(Source texts of formatted documents)
______________________________

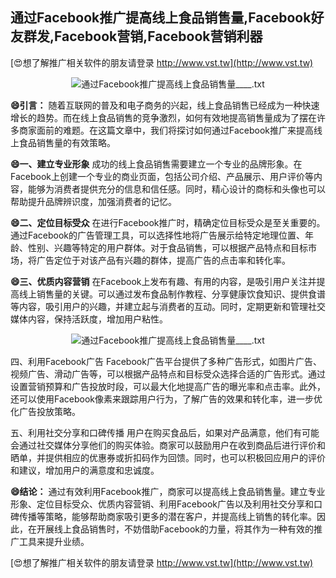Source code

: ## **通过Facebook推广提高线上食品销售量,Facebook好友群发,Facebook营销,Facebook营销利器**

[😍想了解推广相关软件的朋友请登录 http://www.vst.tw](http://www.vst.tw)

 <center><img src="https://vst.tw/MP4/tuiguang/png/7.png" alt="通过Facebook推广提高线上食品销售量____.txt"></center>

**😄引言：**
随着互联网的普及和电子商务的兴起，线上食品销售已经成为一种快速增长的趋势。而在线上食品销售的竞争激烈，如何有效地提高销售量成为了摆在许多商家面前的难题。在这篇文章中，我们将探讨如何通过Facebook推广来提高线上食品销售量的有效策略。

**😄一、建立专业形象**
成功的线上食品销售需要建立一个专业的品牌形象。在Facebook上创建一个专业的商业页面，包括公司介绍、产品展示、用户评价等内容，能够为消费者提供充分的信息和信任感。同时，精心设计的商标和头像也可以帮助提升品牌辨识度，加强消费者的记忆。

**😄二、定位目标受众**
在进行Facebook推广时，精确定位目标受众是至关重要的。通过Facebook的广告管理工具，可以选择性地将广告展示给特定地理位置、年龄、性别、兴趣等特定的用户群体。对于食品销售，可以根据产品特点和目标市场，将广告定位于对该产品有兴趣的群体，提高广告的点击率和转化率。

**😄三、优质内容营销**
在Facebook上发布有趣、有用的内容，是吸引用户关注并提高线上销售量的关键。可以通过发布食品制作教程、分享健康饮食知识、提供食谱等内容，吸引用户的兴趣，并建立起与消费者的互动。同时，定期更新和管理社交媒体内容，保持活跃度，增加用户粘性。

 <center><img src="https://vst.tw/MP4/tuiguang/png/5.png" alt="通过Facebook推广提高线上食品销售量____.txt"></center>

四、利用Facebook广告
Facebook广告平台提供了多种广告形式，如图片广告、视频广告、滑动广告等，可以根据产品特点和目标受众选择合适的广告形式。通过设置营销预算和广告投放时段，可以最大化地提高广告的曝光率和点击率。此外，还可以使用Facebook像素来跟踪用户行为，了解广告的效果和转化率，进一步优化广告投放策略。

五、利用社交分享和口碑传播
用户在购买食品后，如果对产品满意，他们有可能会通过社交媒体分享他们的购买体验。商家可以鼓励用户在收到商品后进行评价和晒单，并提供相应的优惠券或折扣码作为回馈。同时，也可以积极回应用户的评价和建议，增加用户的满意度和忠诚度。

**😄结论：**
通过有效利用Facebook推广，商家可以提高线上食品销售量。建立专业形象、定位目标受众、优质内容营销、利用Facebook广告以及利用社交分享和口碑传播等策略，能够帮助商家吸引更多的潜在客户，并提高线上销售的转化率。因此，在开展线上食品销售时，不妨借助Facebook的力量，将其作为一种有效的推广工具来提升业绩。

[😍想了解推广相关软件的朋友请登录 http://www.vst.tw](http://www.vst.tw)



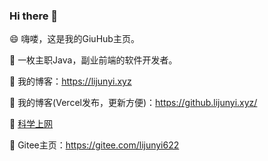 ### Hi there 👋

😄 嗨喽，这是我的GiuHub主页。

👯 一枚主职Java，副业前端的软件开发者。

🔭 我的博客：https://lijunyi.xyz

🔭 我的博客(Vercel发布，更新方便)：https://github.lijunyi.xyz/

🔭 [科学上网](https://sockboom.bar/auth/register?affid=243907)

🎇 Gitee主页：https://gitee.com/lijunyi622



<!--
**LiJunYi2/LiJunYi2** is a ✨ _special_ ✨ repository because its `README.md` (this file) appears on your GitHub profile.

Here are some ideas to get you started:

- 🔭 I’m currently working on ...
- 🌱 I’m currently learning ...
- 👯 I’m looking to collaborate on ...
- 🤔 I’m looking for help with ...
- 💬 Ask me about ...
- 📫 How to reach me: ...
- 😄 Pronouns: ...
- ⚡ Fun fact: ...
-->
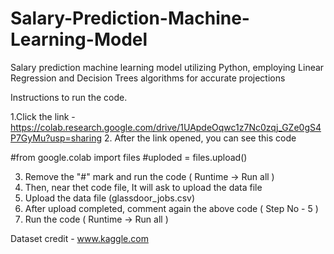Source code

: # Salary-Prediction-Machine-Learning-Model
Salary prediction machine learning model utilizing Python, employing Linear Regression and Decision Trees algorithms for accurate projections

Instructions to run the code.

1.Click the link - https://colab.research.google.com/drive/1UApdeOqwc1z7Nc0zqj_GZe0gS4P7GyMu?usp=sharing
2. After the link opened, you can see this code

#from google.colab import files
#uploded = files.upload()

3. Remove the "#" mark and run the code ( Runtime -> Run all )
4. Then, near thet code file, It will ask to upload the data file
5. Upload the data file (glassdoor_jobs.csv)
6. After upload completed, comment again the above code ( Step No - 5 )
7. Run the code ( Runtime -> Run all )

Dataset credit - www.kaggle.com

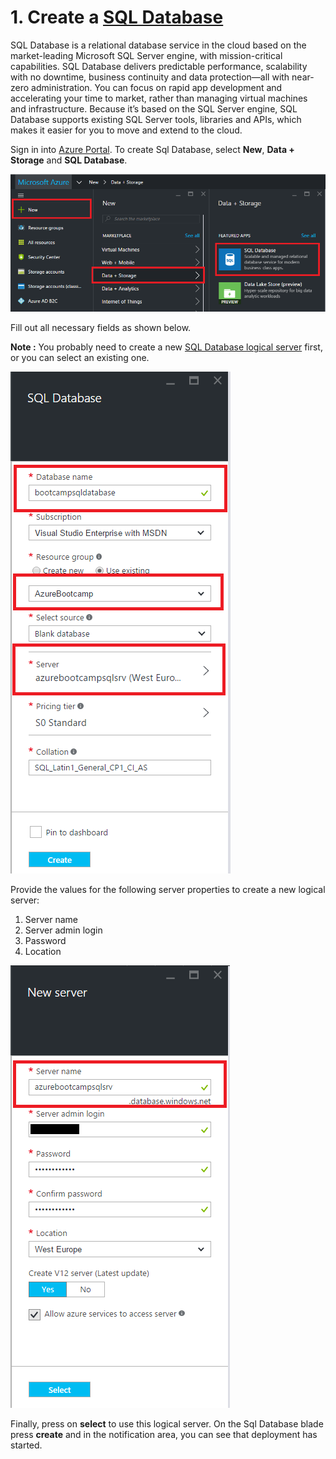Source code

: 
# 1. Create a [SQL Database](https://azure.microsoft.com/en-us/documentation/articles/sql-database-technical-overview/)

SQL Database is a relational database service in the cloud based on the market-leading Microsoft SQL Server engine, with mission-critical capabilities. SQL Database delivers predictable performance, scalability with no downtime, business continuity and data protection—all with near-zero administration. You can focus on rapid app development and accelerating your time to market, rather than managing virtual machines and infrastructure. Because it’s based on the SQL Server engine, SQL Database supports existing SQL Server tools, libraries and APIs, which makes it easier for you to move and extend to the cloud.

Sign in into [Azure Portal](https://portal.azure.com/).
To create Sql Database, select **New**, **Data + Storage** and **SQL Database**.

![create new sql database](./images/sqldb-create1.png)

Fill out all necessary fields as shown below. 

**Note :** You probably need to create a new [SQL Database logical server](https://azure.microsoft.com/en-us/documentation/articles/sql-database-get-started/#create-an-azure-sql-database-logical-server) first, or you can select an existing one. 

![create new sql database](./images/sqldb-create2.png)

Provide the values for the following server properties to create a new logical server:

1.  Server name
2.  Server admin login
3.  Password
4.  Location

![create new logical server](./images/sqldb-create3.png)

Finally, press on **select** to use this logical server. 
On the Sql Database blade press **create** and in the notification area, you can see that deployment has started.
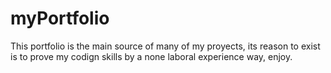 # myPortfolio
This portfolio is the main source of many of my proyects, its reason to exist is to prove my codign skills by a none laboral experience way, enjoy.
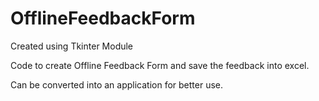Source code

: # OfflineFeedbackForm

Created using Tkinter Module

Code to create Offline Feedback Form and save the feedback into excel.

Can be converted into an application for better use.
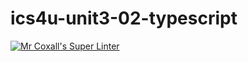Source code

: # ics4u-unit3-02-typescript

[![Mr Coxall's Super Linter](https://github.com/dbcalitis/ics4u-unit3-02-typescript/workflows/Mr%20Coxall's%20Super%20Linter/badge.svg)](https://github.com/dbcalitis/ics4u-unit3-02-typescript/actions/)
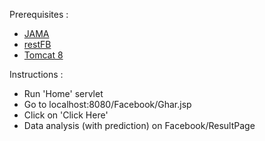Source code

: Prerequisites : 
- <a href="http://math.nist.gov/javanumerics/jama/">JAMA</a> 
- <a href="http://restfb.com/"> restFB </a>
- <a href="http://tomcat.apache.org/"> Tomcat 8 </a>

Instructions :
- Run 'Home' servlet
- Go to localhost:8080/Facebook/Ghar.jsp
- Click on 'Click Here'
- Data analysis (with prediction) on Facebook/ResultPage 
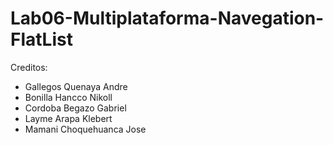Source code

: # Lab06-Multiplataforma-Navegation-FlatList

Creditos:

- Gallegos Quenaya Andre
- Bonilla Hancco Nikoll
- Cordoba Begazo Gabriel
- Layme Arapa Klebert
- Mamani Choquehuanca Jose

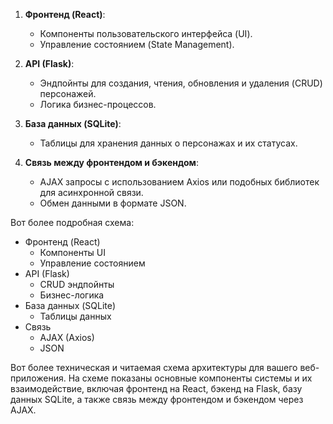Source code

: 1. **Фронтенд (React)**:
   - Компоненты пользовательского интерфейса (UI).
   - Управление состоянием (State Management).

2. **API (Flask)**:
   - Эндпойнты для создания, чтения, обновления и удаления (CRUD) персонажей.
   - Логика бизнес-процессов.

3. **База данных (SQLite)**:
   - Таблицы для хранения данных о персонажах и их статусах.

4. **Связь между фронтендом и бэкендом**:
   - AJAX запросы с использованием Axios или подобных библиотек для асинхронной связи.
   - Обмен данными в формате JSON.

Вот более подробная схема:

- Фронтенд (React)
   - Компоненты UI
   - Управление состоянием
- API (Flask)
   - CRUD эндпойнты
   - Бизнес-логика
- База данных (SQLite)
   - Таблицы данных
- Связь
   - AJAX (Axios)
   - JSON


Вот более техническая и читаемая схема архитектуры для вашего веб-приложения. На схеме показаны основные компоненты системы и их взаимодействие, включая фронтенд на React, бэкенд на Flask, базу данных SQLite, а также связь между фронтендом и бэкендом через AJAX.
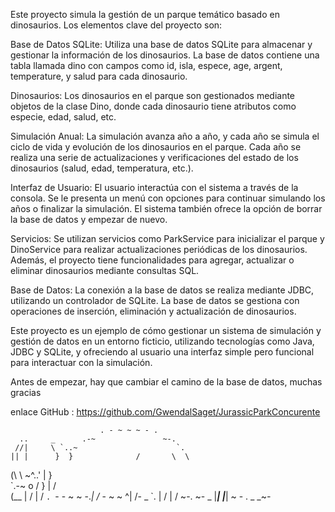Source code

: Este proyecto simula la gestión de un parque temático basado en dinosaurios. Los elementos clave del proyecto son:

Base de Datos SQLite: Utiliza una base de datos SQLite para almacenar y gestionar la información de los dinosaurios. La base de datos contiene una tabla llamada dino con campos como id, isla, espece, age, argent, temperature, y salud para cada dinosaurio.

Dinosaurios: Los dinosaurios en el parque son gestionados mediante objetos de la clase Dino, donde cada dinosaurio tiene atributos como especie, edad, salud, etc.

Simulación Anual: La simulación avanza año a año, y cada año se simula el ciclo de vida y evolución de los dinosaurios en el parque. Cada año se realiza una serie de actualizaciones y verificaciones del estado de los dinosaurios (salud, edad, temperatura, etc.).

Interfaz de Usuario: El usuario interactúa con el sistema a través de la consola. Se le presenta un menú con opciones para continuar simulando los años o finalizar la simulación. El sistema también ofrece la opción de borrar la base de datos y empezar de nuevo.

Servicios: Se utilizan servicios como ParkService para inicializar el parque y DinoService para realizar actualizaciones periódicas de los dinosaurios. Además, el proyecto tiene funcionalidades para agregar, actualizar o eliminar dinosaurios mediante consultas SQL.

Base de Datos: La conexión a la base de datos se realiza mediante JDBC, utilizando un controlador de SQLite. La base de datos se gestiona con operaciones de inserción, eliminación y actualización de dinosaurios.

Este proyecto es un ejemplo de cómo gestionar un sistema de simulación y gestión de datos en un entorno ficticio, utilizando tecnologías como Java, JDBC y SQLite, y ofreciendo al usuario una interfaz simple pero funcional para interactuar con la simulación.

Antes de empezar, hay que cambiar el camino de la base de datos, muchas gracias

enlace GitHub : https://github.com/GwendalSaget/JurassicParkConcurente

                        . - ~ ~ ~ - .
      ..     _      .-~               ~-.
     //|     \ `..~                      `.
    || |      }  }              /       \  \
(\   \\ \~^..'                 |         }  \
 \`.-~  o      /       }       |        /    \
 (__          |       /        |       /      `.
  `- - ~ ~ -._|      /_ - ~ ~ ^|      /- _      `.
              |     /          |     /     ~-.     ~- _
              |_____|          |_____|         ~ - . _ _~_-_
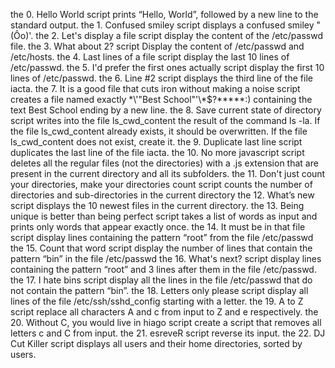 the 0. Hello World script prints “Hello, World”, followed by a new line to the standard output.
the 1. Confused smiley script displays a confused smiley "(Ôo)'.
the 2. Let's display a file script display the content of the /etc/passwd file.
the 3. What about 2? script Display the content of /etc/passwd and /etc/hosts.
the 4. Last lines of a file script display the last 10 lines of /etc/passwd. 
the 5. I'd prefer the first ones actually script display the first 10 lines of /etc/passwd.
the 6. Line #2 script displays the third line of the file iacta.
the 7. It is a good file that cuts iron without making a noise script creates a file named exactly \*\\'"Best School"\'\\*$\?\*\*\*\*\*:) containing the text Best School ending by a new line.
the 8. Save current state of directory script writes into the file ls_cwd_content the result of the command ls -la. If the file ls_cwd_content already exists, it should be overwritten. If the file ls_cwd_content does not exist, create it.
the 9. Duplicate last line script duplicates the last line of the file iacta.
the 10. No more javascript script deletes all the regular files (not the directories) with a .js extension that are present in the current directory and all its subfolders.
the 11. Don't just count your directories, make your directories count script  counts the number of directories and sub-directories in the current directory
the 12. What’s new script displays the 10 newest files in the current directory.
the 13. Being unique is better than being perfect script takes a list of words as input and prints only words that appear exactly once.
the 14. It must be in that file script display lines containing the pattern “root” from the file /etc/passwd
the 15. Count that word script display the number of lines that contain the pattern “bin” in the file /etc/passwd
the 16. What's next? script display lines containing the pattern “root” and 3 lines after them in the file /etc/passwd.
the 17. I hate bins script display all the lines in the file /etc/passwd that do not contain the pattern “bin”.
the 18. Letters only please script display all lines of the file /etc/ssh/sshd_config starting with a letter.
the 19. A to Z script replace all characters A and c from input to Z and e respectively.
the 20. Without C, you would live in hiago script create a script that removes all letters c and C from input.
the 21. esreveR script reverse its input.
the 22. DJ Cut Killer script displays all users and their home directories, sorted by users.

______________________________

* _REQUIRED ACTION_
If a line in the records above contains "бэкендом", copy that line.

* _WRITTEN RESPONSE_
4. **Связь между фронтендом и бэкендом**:
Вот более техническая и читаемая схема архитектуры для вашего веб-приложения. На схеме показаны основные компоненты системы и их взаимодействие, включая фронтенд на React, бэкенд на Flask, базу данных SQLite, а также связь между фронтендом и бэкендом через AJAX.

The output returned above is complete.